# Interview Data Analysis

In [None]:
#Importing Pandas and Matplotlib for the data analysis
import pandas as pd
import matplotlib.pyplot as plt

In [None]:
#Reading in the Interview csv file
df = pd.read_csv(r"C:\Users\shiha\Downloads\Projects\Work Projects\ITJob_projects\ExcelHandshake\HS_Scorecard_Interviews.csv",
                encoding = 'ISO-8859-1')
#Changing the row and column limit so that all the rows and columns are displayed
pd.set_option('display.max.rows', 300)
pd.set_option('display.max.columns', 10)
df

In [None]:
#Getting a general overview of the data
df.info()

In [None]:
#There is one NaN row that needs to be dropped
df = df.dropna()

In [None]:
#Changing the Employer ID column from a Float to an Int data type
df['Employer ID'] = df['Employer ID'].astype(int)

In [None]:
#Changing the Interview Date column from an Object to a Date data type
df['Interview Date'] = pd.to_datetime(df['Interview Date'])

In [None]:
#Question 1 Code: How many times did each Employer host an Interview?

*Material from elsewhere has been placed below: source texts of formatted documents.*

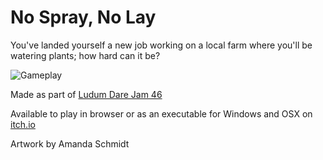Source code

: # No Spray, No Lay

You've landed yourself a new job working on a local farm where you'll be watering plants; how hard can it be?

![Gameplay](https://github.com/lukebandy/LD46/tree/master/Assets/Other/Screenshot2.png "Gameplay")

Made as part of [Ludum Dare Jam 46](https://ldjam.com/events/ludum-dare/46/$181424)

Available to play in browser or as an executable for Windows and OSX on [itch.io](https://lukebandy.itch.io/no-spray-no-pay)

Artwork by Amanda Schmidt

group_by_employer = df.groupby(['Employer Name']).agg(num_times_attended = ('Interview Date', 'count')).reset_index()
group_by_employer_sorted = group_by_employer.sort_values(by='num_times_attended', ascending=False).reset_index(drop=True)
(group_by_employer_sorted)

In [None]:
#Question 1 Bar Graph: How many times did each Employer host an Interview?
#Note: To change the number of Employers displayed, put a number between 1 and 254 in the first parenthesis below!
#Insights: Honeywell, TTI, and E & J hosted the most interviews.

top_n_employers = group_by_employer_sorted.head(25)
plt.figure(figsize=(15, 5))
plt.bar(top_n_employers['Employer Name'], top_n_employers['num_times_attended'], color='orange')
plt.title('Interviews Per Employer')
plt.xlabel('Employer Name')
plt.ylabel('Number of Interviews')
plt.xticks(rotation=90)
plt.show()

In [None]:
#Question 2 Code: How many Interviews did each Career Center host?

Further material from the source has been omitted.